[WHAT TO PRODUCE]
When you reach the line containing "## Useful commands" in the data below, begin returning lines exactly as written, and stop once the line containing "- to run one" has been returned.

[AVAILABLE DATA]
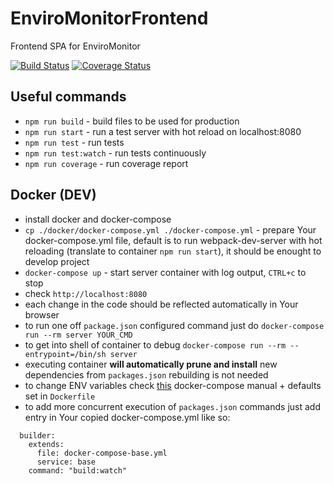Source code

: # EnviroMonitorFrontend

Frontend SPA for EnviroMonitor 

[![Build Status](https://travis-ci.org/EnviroMonitor/EnviroMonitorFrontend.svg?branch=master)](https://travis-ci.org/EnviroMonitor/EnviroMonitorFrontend)
[![Coverage Status](https://coveralls.io/repos/github/EnviroMonitor/EnviroMonitorFrontend/badge.svg?branch=master)](https://coveralls.io/github/EnviroMonitor/EnviroMonitorFrontend)

## Useful commands

- ``npm run build`` - build files to be used for production
- ``npm run start`` - run a test server with hot reload on localhost:8080
- ``npm run test`` - run tests
- ``npm run test:watch`` - run tests continuously
- ``npm run coverage`` - run coverage report

## Docker (DEV)

- install docker and docker-compose
- ``cp ./docker/docker-compose.yml ./docker-compose.yml`` - prepare Your docker-compose.yml file, default is to run 
webpack-dev-server with hot reloading (translate to container ``npm run start``), it should be enought to develop 
project
- ``docker-compose up`` - start server container with log output, ``CTRL+c`` to stop
- check ``http://localhost:8080``
- each change in the code should be reflected automatically in Your browser
- to run one off ``package.json`` configured command just do ``docker-compose run --rm server YOUR_CMD``
- to get into shell of container to debug ``docker-compose run --rm --entrypoint=/bin/sh server``
- executing container **will automatically prune and install** new dependencies from ``packages.json`` rebuilding is not 
needed
- to change ENV variables check [this](https://docs.docker.com/compose/compose-file/#/environment) docker-compose 
manual + defaults set in `Dockerfile`
- to add more concurrent execution of ``packages.json`` commands just add entry in Your copied docker-compose.yml 
like so:

```
  builder:
    extends:
      file: docker-compose-base.yml
      service: base
    command: "build:watch"
```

[SOLVED EXERCISE]
## Useful commands

- ``npm run build`` - build files to be used for production
- ``npm run start`` - run a test server with hot reload on localhost:8080
- ``npm run test`` - run tests
- ``npm run test:watch`` - run tests continuously
- ``npm run coverage`` - run coverage report

## Docker (DEV)

- install docker and docker-compose
- ``cp ./docker/docker-compose.yml ./docker-compose.yml`` - prepare Your docker-compose.yml file, default is to run 
webpack-dev-server with hot reloading (translate to container ``npm run start``), it should be enought to develop 
project
- ``docker-compose up`` - start server container with log output, ``CTRL+c`` to stop
- check ``http://localhost:8080``
- each change in the code should be reflected automatically in Your browser
- to run one off ``package.json`` configured command just do ``docker-compose run --rm server YOUR_CMD``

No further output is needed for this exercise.